CC Twofer: 1989 Porsche 928 S4 & Morgan 4/4 – The Oddest Couple

There are strange encounters, serendipitous coincidences and then there’s this. How chalk and cheese can you get? It could have been worse, of course. A Model T paired with an Isetta, or a Maserati Khamsin next to a 2CV would have also looked pretty random, I guess. But those are theoretical. This V8-powered Porsche and two-tone Morgan roadster were actually in front of me.

The funny thing was that I knew the 928 would be there. I had seen it and photographed it, then I found myself going down the same route a few days later – only this time, things were greener on the other side.

The 928 immediately slipped into the background. Morgans are rare beasts – and flamboyant ones, at that, especially compared to the coldly rational and gray Porsche.
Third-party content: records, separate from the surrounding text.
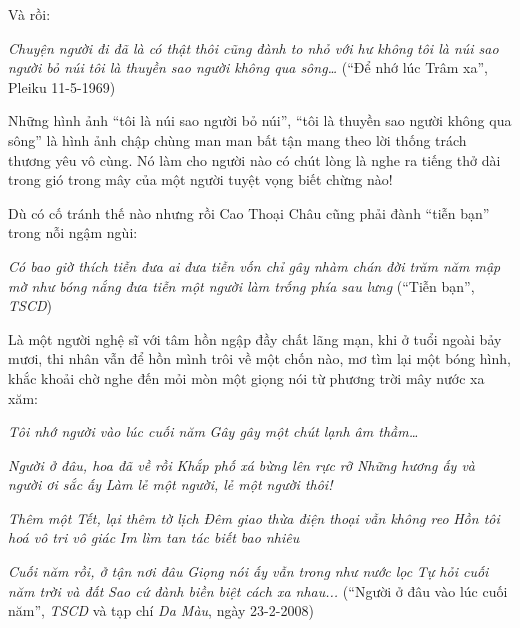 \documentclass[../main.tex]{subfiles}
\begin{document}
\begin{multicols}{2}
\begin{blockquote}
\end{blockquote}
 
Và rồi: 
\begin{blockquote}
        
\textit{Chuyện người đi đã là có thật}        
\textit{thôi cũng đành to nhỏ với hư không}        
\textit{tôi là núi sao người bỏ núi}        
\textit{tôi là thuyền sao người không qua sông…}        
(“Để nhớ lúc Trâm xa”, Pleiku 11-5-1969)  

\end{blockquote}
 
Những hình ảnh “tôi là núi sao người bỏ núi”, “tôi là thuyền sao người không qua sông” là hình ảnh chập chùng man man bất tận mang theo lời thống trách thương yêu vô cùng. Nó làm cho người nào có chút lòng là nghe ra tiếng thở dài trong gió trong mây của một người tuyệt vọng biết chừng nào! 
 
Dù có cố tránh thế nào nhưng rồi Cao Thoại Châu cũng phải đành “tiễn bạn” trong nỗi ngậm ngùi: 
\begin{blockquote}
        
\textit{Có bao giờ thích tiễn đưa ai}        
\textit{đưa tiễn vốn chỉ gây nhàm chán}        
\textit{đời trăm năm mập mờ như bóng nắng}        
\textit{đưa tiễn một người làm trống phía sau lưng}        
(“Tiễn bạn”, \textit{TSCD}) 

\end{blockquote}
 
Là một người nghệ sĩ với tâm hồn ngập đầy chất lãng mạn, khi ở tuổi ngoài bảy mươi, thi nhân vẫn để hồn mình trôi về một chốn nào, mơ tìm lại một bóng hình, khắc khoải chờ nghe đến mỏi mòn một giọng nói từ phương trời mây nước xa xăm: 
\begin{blockquote}
        
\textit{Tôi nhớ người vào lúc cuối năm} 
\textit{Gây gây một chút lạnh âm thầm…} 
        
\textit{Người ở đâu, hoa đã về rồi}        
\textit{Khắp phố xá bừng lên rực rỡ}        
\textit{Những hương ấy và người ơi sắc ấy} 
\textit{Làm lẻ một người, lẻ một người thôi!} 
        
\textit{Thêm một Tết, lại thêm tờ lịch}        
\textit{Đêm giao thừa điện thoại vẫn không reo}        
\textit{Hồn tôi hoá vô tri vô giác} 
\textit{Im lìm tan tác biết bao nhiêu} 
        
\textit{Cuối năm rồi, ở tận nơi đâu}        
\textit{Giọng nói ấy vẫn trong như nước lọc}        
\textit{Tự hỏi cuối năm trời và đất}        
\textit{Sao cứ đành biền biệt cách xa nhau...}        
(“Người ở đâu vào lúc cuối năm”, \textit{TSCD} và tạp chí \textit{Da Màu}, ngày 23-2-2008) 


\end{blockquote}
\end{multicols}
\end{document}
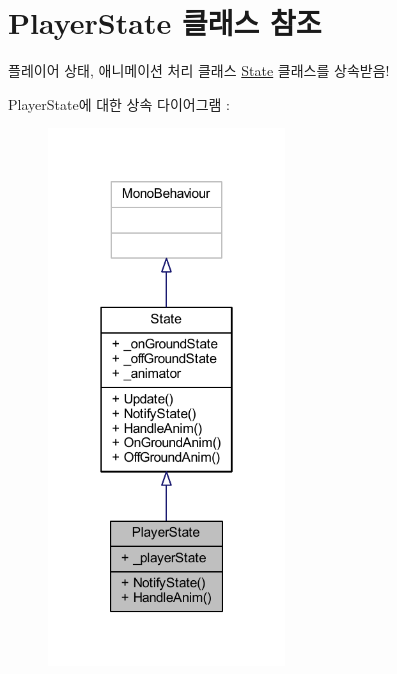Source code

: \hypertarget{class_player_state}{}\section{Player\+State 클래스 참조}
\label{class_player_state}


플레이어 상태, 애니메이션 처리 클래스 \mbox{\hyperlink{class_state}{State}} 클래스를 상속받음!  




Player\+State에 대한 상속 다이어그램 \+: \nopagebreak
\begin{figure}[H]
\begin{center}
\leavevmode
\includegraphics[width=178pt]{d1/dd1/class_player_state__inherit__graph}
\end{center}
\end{figure}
So I just went to town on the lean green machine, because well, just look at it!

Morgans are chock full of sweet details, it was such a treat to photograph this one.

I have absolutely no idea how old this one is – it’s definitely post 1977 (as per the aluminium front bumper), but other than that, it’s not easy to tell these apart. Really old ones with the flat radiator aside, 4/4s are just like other Morgans, periodically updated but never fundamentally changed.
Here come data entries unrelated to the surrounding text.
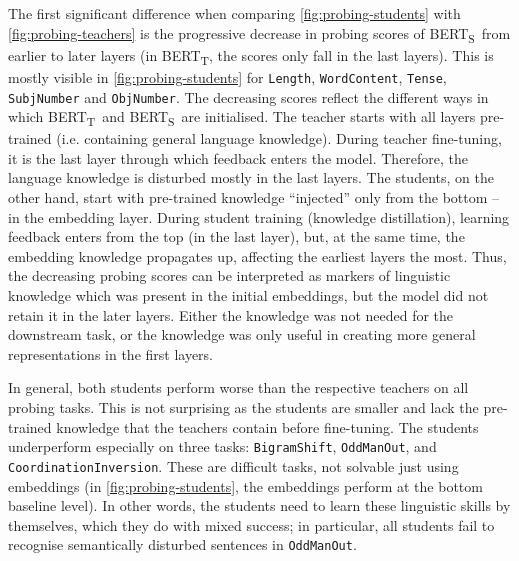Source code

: \documentclass[bsc,frontabs,twoside,singlespacing,parskip,deptreport]{infthesis}
\def\BERTT{BERT\textsubscript{T}}
\def\BERTS{BERT\textsubscript{S}}
\begin{document}
{{{      %
      The first significant difference when comparing \autoref{fig:probing-students} with \autoref{fig:probing-teachers} is the progressive decrease in probing scores of \BERTS~from earlier to later layers (in \BERTT, the scores only fall in the last layers). This is mostly visible in \autoref{fig:probing-students} for \verb|Length|, \verb|WordContent|, \verb|Tense|, \verb|SubjNumber| and \verb|ObjNumber|. 
      The decreasing scores reflect the different ways in which \BERTT~and \BERTS~are initialised. The teacher starts with all layers pre-trained (i.e. containing general language knowledge). During teacher fine-tuning, it is the last layer through which feedback enters the model. Therefore, the language knowledge is disturbed mostly in the last layers.
      The students, on the other hand, start with pre-trained knowledge ``injected'' only from the bottom -- in the embedding layer. During student training (knowledge distillation), learning feedback enters from the top (in the last layer), but, at the same time, the embedding knowledge propagates up, affecting the earliest layers the most.
      Thus, the decreasing probing scores can be interpreted as markers of linguistic knowledge which was present in the initial embeddings, but the model did not retain it in the later layers. Either the knowledge was not needed for the downstream task, or the knowledge was only useful in creating more general representations in the first layers.

      In general, both students perform worse than the respective teachers on all probing tasks. This is not surprising as the students are smaller and lack the pre-trained knowledge that the teachers contain before fine-tuning. The students underperform especially on three tasks: \verb|BigramShift|, \verb|OddManOut|, and \verb|CoordinationInversion|. These are difficult tasks, not solvable just using embeddings (in \autoref{fig:probing-students}, the embeddings perform at the bottom baseline level). In other words, the students need to learn these linguistic skills by themselves, which they do with mixed success; in particular, all students fail to recognise semantically disturbed sentences in \verb|OddManOut|.

}}}
\end{document}
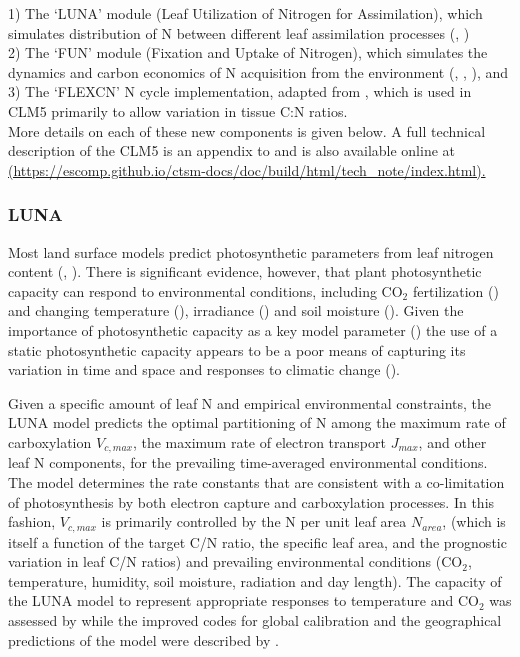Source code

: \documentclass[draft,linenumbers]{agujournal}
\begin{document}
1) The `LUNA' module (Leaf Utilization of Nitrogen for Assimilation), which simulates distribution of N between different leaf assimilation processes (\cite{xu2012}, \cite{ali2016}) \\

2) The `FUN' module (Fixation and Uptake of Nitrogen), which simulates the dynamics and carbon economics of N acquisition from the environment (\cite{fisher2010fun}, \cite{brzostek2014}, \cite{shi2016}), and\\

3) The `FLEXCN' N cycle implementation, adapted from \cite{ghimire2016}, which is used in CLM5 primarily to allow variation in tissue C:N ratios.\\

More details on each of these new components is given below. A full technical description of the CLM5 is an appendix to \cite{lawrence2018} and is also available online at \url{(https://escomp.github.io/ctsm-docs/doc/build/html/tech_note/index.html).}

\subsubsection{LUNA}
Most land surface models predict photosynthetic parameters from leaf nitrogen content (\cite{kattge2009}, \cite{bonan2012}). There is significant evidence, however, that plant photosynthetic capacity can respond to environmental conditions, including CO$_{2}$ fertilization (\cite{ainsworth2007}) and changing temperature (\cite{hikosaka2005}), irradiance (\cite{niinemets1998}) and soil moisture (\cite{keenan2009}). Given the importance of photosynthetic capacity as a key model parameter (\cite{rogers2017}) the use of a static photosynthetic capacity appears to be a poor means of capturing its variation in time and space and responses to climatic change (\cite{walker2017}).

Given a specific amount of leaf N and empirical environmental constraints, the LUNA model predicts the optimal partitioning of N among the maximum rate of carboxylation $V_{c,max}$, the maximum rate of electron transport $J_{max}$, and other leaf N components, for the prevailing time-averaged environmental conditions. The model determines the rate constants that are consistent with a co-limitation of photosynthesis by both electron capture and carboxylation processes. In this fashion, $V_{c,max}$ is primarily controlled by the N per unit leaf area $N_{area}$, (which is itself a function of the target C/N ratio, the specific leaf area, and the prognostic variation in leaf C/N ratios) and prevailing environmental conditions (CO$_{2}$, temperature, humidity, soil moisture, radiation and day length). The capacity of the LUNA model to represent appropriate responses to temperature and CO$_{2}$ was assessed by \cite{xu2012} while the improved codes for global calibration and the geographical predictions of the model were described by \cite{ali2016}. 
\end{document}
That means that under the hood, we might have a Ford Cortina 1.6 (1968-82), a Fiat 1.6 twin cam (1981-93) or a Ford Zetec 1800 (1993-2006). The 4/4 (4 wheels, 4 cylinders) was Morgan’s mainstay since 1936, though it was out of production between 1950 and 1955.
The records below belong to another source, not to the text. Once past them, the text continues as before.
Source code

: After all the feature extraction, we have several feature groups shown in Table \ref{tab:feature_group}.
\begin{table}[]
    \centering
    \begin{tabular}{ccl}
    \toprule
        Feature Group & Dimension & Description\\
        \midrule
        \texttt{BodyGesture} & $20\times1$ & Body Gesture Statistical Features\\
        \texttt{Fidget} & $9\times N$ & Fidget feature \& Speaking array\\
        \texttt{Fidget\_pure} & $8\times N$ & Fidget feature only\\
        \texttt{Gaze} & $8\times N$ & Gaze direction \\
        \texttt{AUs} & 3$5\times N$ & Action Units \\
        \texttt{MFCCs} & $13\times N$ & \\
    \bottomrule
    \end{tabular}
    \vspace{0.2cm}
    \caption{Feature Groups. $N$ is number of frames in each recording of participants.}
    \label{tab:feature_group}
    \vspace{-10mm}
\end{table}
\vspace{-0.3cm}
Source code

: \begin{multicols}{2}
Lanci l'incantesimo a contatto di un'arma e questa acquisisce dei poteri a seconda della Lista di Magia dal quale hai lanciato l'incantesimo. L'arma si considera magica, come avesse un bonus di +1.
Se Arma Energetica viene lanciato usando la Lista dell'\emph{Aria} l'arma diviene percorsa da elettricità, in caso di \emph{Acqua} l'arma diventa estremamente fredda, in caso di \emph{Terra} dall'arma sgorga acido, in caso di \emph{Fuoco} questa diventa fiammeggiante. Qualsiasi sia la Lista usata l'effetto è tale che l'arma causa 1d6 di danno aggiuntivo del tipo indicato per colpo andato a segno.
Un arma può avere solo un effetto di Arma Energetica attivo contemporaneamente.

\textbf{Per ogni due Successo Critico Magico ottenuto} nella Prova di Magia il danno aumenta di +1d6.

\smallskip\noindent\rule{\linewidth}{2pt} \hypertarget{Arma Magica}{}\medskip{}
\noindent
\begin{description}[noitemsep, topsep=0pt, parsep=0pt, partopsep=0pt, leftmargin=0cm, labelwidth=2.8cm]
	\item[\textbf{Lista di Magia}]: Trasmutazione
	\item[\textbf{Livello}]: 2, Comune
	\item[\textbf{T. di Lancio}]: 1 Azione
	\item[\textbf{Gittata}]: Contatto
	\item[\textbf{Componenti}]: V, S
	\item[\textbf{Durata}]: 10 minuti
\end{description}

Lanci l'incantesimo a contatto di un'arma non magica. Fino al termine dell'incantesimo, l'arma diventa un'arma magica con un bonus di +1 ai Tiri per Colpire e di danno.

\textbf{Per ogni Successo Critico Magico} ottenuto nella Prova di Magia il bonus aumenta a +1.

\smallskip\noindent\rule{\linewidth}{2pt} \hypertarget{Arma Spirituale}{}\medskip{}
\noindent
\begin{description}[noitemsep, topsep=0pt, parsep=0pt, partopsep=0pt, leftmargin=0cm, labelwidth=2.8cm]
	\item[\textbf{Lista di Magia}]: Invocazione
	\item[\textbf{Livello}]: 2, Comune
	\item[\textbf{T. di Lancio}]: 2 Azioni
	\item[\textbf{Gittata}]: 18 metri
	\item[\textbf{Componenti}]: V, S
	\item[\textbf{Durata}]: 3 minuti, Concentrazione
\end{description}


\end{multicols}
Still, the 4/4 kept its end up by keeping the basics – separate steel chassis, ash-framed body, pre-war styling – but integrating a modicum of modernity here and there: disc brakes from 1961, 5-speed gearbox in 1984 and airbags in 1997. Baby steps. Morgan only started galvanizing their chassis in 1995, so older cars usually need a lot of work. For more on these terrific cars and on Morgan in general, I recommend Roger Carr’s authoritative post (links at the end).

The contrast between the Morgan and the Porsche could not be more pronounced. They are contemporaries and would both be classed as sports cars, but other than that, they’re the definition of chalk and cheese.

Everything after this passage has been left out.